Dubai’s real estate sales rise to 11-year peak in November

An increasing number of investors are seizing the opportunity to own a home in Dubai now as the government has stepped in to ensure there is a balance between supply and demand in the real estate market, a new report has revealed.

Property sales recorded with the Dubai Land Department (DLD) went up to 5,051 in November 2019, hitting an 11-year high and rising by 5.8 percent from October 2019, according to Data Finder, the real estate insights and data platform under the Property Finder Group.

Overall, Dubai clocked in 13,832 transactions in just three months.

According to Property Finder’s analysis, the government’s announcement in September that it would form a special committee to ensure semi-government real estate firms don’t compete with the private sector has inspired confidence in investors.

Besides, with Expo 2020, only about 10 months away and house prices still on a decline, it looks like more people are excited by the idea of snapping up a property in Dubai.

“It appears that the announcement of the committee has had a positive impact on market sentiment in the three months since September,” Property Finder said in its report.

Investors are also gaining more confidence because there have been several positive reforms announced recently, such as extended visas, streamlined processes and fee relaxations.

Other significant policy changes, such as the Central Bank waiving the 3 percent early settlement fee for mortgages, relaxing the maximum age requirement to repay mortgages and lifting the 20 per cent cap on real estate lending for banks have also improved investor sentiment.

“It is a combination of all of the above as to why sales transactions have increased this year and consumer confidence is building up in the market.

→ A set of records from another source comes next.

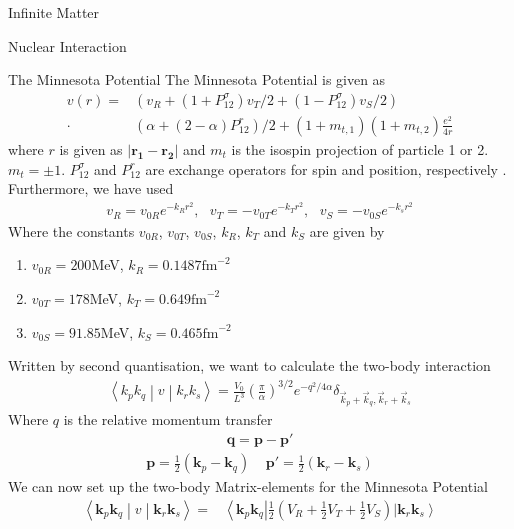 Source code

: \documentclass[twoside,english]{uiofysmaster}
\begin{document}
\begin{chapter}{Infinite Matter}
\begin{section}{Nuclear Interaction}
		\begin{subsection}{The Minnesota Potential}
			The Minnesota Potential is given as
			\begin{align}
				v(r) = &\left(v_R + (1 + P_{12}^\sigma) v_T/2 + (1 - P_{12}^\sigma) v_S/2 \right) \\
					   \cdot &\left( \alpha + (2- \alpha)P_{12}^r \right)/2 + (1+m_{t,1})(1+m_{t,2})\frac{e^2}{4r}
			\end{align}
			where $r$ is given as $\left| \mathbf{r_1} - \mathbf{r_2} \right|$ and $m_t$ is the isospin projection of particle 1 or 2. $m_t = \pm 1$. 
			$P_{12}^\sigma $ and $P_{12}^r$ are exchange operators for spin and position, respectively \cite{Baardsen}. Furthermore, we have used
			\begin{align} 
				v_R = v_{0R}e^{-k_R r^2}, \:\:\: v_T = -v_{0T} e^{-k_Tr^2}, \:\:\: v_S = -v_{0S}e^{-k_sr^2}
			\end{align}
			Where the constants $v_{0R}$, $v_{0T}$, $v_{0S}$, $k_R$, $k_T$ and $k_S$ are given by \cite{Thompson1977}
			\begin{enumerate}
				\item $v_{0R} = 200$MeV,  $k_R = 0.1487 \text{fm}^{-2}$
				\item $v_{0T} = 178$MeV,  $k_T = 0.649 \text{fm}^{-2}$
				\item $v_{0S} = 91.85$MeV, $k_S = 0.465 \text{fm}^{-2}$
			\end{enumerate}
			Written by second quantisation, we want to calculate the two-body interaction
			\begin{align}
			 	\left<k_p k_q \middle| v \middle| k_r k_s \right> = \frac{V_0}{L^3} \left(\frac{\pi}{\alpha}\right)^{3/2} e^{-q^2 / 4 \alpha} \delta_{\vec k_p + \vec k_q, \vec k_r + \vec k_s}
			\end{align}
			Where $q$ is the relative momentum transfer
			\begin{align}
				\mathbf{q} = \mathbf{p} - \mathbf{p'} 
			\end{align}
			\begin{align}
				\mathbf{p} = \frac{1}{2} (\mathbf{k}_p - \mathbf{k}_q) \:\:\:\:\: \mathbf{p'} = \frac{1}{2}(\mathbf{k}_r- \mathbf{k}_s) 
			\end{align}
			We can now set up the two-body Matrix-elements for the Minnesota Potential
			\begin{align}
				\left<\mathbf{k}_p \mathbf{k}_q \middle| v \middle| \mathbf{k}_r \mathbf{k}_s \right> = 
				&\left<\mathbf{k}_p \mathbf{k}_q \right| \frac{1}{2} \left( V_R + \frac{1}{2} V_T + \frac{1}{2} V_S \right) \left| \mathbf{k}_r \mathbf{k}_s \right>  \\

\end{align}
\end{subsection}
\end{section}
\end{chapter}
\end{document}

This, coupled with declining prices and an excess amount of supply, has given the buyer much choice, attractive prices and incentives,” says Lynnette Abad, director of data and research, Property Finder.

There have been growing concerns that the market is saddled with an oversupply of residential and office space, and that this is one of the reasons why prices have gone south.

In early September, the government announced the formation of the Higher Real Estate Planning Committee consisting of leading government and industry officials and part of the mandate is to lower the risk of oversupply in the property market.

More commercial and residential buildings are still being built and sold in Dubai, and by the end of the year, it is estimated that a total of 20,000 apartments and 7,500 villas will change hands.

The figures, according to Asteco, represent a marked decline on previous projections, but they are still a significant volume and a notable increase from 2018, which saw the delivery of 12,000 apartments and 2,750.